Records to process:
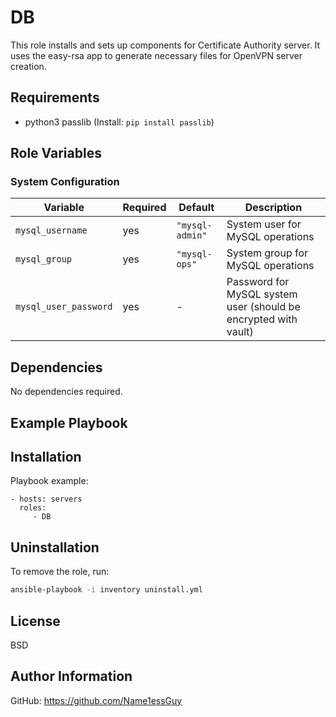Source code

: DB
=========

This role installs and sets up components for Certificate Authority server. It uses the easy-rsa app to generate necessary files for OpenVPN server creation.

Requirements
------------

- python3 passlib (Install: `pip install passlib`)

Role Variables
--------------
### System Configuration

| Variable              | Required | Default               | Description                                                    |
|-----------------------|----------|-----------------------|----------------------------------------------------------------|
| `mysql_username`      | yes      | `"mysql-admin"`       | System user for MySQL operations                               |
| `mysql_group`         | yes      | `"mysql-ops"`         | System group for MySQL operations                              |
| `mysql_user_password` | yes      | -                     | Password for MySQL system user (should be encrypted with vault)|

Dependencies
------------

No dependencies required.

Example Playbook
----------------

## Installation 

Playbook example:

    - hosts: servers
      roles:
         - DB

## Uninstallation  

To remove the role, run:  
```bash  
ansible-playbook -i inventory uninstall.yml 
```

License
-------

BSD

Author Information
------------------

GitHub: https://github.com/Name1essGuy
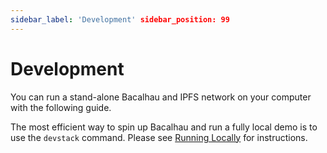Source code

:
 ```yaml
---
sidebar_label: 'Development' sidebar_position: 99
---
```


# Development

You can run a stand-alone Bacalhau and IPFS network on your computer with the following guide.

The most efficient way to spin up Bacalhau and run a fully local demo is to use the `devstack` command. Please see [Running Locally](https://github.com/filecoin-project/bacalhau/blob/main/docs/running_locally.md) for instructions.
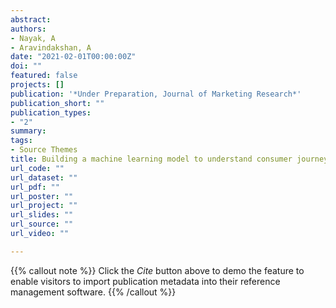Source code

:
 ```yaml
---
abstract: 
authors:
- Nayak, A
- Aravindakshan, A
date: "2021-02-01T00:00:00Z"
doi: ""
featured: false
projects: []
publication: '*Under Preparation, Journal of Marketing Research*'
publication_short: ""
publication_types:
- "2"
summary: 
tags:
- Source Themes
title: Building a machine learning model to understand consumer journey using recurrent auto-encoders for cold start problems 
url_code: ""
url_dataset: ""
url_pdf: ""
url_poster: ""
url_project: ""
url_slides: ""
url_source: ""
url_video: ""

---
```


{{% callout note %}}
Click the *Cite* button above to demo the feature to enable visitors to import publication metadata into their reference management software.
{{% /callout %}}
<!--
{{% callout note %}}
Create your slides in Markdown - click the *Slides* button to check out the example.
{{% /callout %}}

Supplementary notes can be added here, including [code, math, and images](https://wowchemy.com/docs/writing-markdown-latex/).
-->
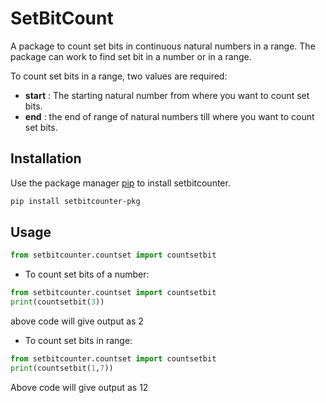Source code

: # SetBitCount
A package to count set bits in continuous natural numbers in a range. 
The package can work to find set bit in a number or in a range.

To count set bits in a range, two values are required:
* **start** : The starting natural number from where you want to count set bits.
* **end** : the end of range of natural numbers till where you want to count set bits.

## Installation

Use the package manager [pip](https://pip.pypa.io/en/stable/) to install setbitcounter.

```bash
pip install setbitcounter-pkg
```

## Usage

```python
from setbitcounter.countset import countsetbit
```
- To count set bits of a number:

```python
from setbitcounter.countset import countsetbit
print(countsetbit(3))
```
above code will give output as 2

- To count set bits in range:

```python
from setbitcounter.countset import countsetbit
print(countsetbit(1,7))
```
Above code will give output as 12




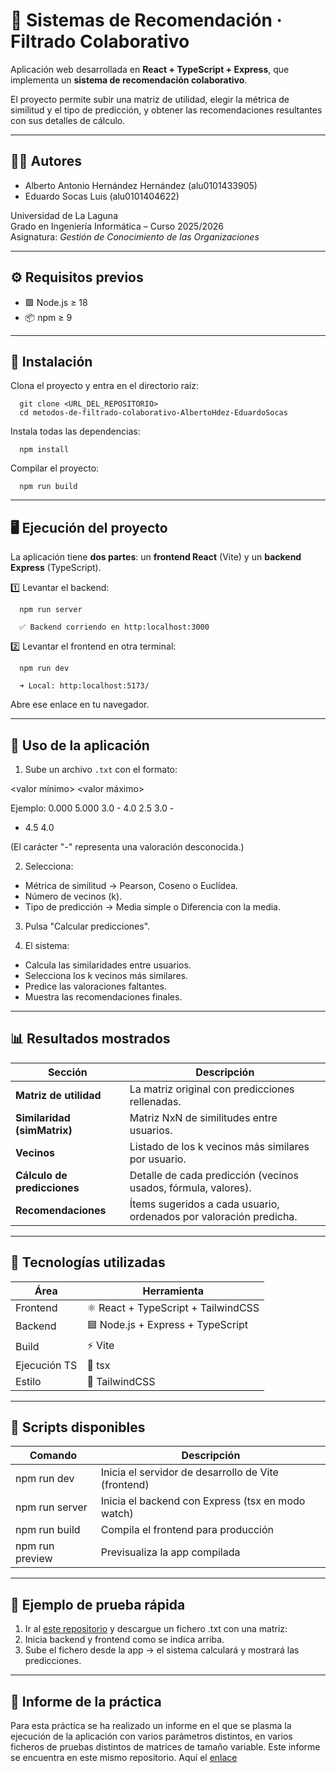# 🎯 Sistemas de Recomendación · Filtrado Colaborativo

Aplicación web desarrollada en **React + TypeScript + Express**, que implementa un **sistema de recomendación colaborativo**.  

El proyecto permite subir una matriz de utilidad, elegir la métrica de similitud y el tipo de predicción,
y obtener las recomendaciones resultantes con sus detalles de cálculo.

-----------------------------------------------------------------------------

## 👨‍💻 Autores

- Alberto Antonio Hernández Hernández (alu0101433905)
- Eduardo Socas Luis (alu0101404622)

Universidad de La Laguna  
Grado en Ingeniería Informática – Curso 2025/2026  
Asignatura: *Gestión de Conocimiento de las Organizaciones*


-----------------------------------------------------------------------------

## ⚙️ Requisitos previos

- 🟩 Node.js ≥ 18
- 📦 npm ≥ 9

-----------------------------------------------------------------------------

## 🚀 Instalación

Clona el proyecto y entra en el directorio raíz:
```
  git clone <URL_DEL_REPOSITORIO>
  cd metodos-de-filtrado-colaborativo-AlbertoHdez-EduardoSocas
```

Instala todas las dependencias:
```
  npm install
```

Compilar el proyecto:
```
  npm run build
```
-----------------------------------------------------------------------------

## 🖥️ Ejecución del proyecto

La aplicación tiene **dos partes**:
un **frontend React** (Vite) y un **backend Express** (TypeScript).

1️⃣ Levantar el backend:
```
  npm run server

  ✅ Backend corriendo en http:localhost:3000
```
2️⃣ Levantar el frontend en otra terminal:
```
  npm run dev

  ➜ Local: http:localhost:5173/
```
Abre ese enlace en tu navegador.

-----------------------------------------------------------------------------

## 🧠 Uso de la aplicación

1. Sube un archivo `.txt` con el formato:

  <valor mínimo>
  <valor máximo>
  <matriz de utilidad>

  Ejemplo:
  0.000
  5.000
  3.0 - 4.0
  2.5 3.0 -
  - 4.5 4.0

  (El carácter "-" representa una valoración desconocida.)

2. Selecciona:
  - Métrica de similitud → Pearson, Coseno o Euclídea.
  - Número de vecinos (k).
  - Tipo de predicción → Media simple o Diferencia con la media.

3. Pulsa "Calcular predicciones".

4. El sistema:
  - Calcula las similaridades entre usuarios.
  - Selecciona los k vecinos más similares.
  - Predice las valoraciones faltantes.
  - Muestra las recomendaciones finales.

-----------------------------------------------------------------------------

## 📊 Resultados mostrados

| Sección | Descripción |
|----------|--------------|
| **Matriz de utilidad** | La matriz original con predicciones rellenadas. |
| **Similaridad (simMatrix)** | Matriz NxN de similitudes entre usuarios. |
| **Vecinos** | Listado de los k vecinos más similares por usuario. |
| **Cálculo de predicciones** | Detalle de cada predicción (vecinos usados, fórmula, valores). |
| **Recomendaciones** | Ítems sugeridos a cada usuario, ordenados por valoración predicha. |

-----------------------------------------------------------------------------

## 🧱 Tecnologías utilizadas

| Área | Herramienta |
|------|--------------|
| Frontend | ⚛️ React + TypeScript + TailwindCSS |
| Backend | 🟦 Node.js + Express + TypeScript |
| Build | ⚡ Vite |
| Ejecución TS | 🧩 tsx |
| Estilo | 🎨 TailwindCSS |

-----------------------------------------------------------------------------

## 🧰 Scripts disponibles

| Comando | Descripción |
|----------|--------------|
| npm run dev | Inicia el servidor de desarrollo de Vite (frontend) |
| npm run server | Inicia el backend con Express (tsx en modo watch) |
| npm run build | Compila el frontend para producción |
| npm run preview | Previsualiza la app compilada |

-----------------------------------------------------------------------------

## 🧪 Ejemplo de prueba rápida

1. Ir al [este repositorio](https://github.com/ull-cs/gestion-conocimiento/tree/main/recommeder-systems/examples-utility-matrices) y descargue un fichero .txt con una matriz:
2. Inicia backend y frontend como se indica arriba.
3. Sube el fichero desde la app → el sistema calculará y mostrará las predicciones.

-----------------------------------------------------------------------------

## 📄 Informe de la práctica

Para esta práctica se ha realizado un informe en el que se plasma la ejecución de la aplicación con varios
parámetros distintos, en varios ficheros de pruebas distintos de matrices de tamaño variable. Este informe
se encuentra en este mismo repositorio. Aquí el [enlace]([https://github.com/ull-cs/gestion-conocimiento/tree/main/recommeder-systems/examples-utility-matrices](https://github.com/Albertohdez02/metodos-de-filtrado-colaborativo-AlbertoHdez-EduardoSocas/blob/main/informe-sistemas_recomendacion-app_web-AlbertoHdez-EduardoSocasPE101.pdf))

Task to complete:
Give the exact lines, and only those, from the line containing "1. Ir al [este" through the line containing "Para esta práctica" in the entries above.

Answer for this exercise:
1. Ir al [este repositorio](https://github.com/ull-cs/gestion-conocimiento/tree/main/recommeder-systems/examples-utility-matrices) y descargue un fichero .txt con una matriz:
2. Inicia backend y frontend como se indica arriba.
3. Sube el fichero desde la app → el sistema calculará y mostrará las predicciones.

-----------------------------------------------------------------------------

## 📄 Informe de la práctica

Para esta práctica se ha realizado un informe en el que se plasma la ejecución de la aplicación con varios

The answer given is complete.